Prompt | Examine each line of the data. Copy the line if it includes the word "CMakeMacroParseArguments".

═══ Input for this task ═══

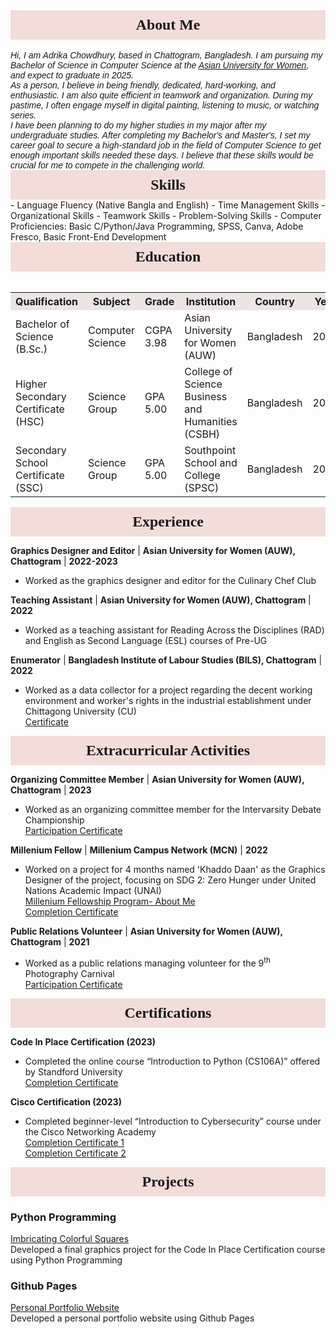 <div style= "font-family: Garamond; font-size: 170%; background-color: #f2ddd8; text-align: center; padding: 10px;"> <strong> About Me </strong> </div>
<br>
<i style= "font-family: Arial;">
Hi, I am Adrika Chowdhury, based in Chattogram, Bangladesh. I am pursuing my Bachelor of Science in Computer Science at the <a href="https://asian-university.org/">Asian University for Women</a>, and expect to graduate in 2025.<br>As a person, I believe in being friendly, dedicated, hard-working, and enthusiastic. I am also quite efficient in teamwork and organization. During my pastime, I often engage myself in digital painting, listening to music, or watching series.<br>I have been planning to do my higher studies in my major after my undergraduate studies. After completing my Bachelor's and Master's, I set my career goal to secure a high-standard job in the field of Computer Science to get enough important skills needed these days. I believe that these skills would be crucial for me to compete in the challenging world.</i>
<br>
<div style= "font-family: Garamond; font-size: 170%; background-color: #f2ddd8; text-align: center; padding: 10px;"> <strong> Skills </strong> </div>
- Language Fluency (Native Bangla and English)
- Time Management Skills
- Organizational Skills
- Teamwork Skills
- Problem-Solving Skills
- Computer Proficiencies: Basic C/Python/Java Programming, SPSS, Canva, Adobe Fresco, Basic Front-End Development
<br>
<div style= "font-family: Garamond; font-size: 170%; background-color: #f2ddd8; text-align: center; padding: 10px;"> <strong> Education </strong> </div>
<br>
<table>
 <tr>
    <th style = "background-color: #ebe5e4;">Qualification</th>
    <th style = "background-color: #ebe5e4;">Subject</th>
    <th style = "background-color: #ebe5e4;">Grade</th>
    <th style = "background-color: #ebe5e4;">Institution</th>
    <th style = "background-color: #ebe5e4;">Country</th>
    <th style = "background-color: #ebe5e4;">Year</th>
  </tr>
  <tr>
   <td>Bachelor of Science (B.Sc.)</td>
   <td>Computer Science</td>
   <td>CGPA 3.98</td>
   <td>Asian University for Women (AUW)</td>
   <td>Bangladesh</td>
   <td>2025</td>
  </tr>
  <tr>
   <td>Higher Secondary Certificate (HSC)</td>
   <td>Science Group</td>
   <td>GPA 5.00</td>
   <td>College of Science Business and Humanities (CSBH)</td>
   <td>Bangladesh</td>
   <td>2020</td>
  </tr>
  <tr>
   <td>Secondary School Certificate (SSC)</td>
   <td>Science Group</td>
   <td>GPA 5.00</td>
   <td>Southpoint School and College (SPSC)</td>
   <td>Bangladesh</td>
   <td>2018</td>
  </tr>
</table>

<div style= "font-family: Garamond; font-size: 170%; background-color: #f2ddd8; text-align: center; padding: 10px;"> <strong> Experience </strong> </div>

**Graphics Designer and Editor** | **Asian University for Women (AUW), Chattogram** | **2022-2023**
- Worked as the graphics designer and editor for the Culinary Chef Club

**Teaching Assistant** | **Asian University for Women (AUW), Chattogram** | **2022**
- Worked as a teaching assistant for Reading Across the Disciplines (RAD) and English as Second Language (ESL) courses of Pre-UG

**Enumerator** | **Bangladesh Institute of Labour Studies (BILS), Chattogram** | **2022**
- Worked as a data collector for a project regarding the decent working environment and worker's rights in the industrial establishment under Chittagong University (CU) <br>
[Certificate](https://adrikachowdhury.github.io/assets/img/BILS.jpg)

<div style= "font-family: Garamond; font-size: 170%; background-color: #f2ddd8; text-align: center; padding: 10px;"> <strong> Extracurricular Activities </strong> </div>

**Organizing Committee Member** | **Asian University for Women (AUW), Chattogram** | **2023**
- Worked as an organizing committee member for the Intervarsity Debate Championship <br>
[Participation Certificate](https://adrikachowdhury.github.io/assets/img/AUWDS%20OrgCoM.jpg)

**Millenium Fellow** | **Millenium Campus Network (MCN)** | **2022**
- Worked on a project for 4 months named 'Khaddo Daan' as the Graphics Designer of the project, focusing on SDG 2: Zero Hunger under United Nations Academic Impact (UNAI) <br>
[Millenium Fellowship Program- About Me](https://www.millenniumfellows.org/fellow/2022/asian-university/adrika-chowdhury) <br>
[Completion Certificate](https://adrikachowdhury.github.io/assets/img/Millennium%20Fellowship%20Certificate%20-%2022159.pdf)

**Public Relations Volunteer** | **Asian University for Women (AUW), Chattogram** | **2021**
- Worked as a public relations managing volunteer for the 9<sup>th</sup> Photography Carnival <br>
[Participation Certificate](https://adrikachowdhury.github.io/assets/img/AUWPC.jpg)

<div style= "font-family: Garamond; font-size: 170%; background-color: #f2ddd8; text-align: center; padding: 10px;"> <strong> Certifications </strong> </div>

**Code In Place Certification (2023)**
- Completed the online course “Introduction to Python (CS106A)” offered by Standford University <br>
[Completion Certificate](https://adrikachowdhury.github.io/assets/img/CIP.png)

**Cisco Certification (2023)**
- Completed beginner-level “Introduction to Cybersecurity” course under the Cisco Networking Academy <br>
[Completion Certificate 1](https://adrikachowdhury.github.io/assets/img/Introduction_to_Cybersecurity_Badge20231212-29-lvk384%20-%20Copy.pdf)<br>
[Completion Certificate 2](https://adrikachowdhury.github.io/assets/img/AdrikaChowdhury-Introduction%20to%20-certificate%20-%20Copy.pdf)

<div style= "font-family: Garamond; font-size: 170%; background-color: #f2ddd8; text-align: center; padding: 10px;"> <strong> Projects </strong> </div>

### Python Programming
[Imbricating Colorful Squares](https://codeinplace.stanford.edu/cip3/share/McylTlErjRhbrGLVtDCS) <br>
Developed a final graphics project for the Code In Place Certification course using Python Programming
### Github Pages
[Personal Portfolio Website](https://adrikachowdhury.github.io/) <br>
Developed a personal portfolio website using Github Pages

═══
═══ Input for this task ═══

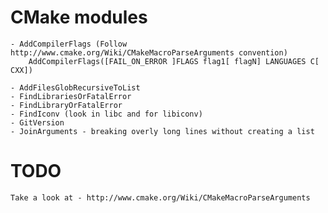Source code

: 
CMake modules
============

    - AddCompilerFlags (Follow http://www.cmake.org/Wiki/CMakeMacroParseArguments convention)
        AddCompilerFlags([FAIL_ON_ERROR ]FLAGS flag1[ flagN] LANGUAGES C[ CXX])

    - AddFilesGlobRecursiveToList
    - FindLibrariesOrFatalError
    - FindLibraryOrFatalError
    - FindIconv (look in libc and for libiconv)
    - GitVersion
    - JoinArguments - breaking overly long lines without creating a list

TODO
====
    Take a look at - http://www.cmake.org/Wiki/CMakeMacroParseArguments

═══
═══ Input for this task ═══

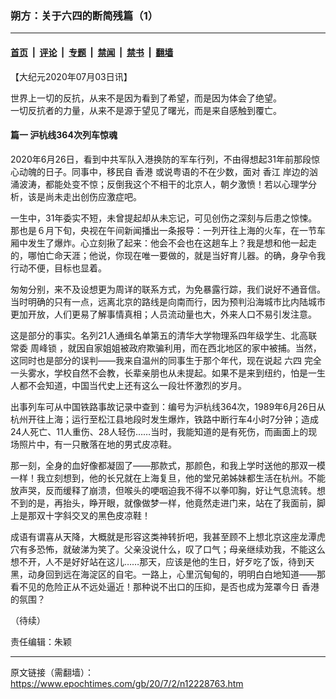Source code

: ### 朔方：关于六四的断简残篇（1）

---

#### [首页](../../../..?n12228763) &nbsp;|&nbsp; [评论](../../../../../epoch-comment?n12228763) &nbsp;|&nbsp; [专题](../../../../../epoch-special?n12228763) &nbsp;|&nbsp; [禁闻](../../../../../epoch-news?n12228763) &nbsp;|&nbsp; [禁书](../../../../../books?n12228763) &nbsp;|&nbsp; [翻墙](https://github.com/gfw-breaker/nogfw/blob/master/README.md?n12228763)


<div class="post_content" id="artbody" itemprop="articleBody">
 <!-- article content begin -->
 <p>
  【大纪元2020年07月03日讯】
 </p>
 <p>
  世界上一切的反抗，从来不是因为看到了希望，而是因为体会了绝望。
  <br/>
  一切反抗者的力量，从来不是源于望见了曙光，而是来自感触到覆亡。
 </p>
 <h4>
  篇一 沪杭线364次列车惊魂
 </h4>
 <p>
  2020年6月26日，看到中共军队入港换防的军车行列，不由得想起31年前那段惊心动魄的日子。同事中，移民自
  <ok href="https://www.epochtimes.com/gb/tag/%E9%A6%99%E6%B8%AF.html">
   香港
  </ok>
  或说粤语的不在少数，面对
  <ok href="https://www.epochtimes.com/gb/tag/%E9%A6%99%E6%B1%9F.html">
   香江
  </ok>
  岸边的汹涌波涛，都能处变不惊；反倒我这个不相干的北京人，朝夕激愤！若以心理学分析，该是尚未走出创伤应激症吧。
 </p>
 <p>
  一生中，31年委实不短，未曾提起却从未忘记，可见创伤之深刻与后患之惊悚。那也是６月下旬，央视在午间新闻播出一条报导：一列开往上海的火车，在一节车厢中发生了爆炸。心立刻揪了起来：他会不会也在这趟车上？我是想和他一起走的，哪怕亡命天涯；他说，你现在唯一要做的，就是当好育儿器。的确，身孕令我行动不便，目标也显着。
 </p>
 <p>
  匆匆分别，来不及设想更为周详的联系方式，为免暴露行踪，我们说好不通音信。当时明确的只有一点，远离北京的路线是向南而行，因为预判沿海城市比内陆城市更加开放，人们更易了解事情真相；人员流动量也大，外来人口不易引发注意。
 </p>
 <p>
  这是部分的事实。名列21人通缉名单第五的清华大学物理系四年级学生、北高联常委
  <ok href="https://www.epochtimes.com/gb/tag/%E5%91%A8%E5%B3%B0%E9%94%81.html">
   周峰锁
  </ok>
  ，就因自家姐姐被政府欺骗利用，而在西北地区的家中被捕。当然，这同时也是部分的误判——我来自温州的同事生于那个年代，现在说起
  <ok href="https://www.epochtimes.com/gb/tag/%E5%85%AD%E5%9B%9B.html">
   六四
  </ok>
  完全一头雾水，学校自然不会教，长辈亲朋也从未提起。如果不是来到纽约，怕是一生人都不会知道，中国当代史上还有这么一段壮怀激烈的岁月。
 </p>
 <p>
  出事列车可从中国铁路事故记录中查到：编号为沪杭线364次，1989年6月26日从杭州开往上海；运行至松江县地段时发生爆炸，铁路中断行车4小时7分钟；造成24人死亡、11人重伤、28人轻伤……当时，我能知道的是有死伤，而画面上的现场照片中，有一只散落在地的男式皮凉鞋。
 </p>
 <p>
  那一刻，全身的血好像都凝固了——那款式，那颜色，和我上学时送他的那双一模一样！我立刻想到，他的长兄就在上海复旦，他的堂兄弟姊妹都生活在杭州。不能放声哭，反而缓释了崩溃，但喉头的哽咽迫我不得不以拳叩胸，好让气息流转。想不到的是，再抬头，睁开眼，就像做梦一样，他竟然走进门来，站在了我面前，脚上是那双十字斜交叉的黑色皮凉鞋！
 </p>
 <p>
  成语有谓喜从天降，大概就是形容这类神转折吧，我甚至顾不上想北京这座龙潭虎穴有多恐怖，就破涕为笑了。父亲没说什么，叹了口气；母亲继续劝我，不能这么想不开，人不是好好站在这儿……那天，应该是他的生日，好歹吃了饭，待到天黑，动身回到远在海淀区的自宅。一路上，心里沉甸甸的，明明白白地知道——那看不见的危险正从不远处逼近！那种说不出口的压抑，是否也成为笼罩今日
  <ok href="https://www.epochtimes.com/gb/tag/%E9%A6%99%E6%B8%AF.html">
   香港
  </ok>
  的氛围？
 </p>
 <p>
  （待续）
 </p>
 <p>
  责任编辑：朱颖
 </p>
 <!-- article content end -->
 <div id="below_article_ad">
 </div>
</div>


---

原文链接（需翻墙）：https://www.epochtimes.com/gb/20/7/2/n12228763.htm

═══

Written solution |
    - AddCompilerFlags (Follow http://www.cmake.org/Wiki/CMakeMacroParseArguments convention)
    Take a look at - http://www.cmake.org/Wiki/CMakeMacroParseArguments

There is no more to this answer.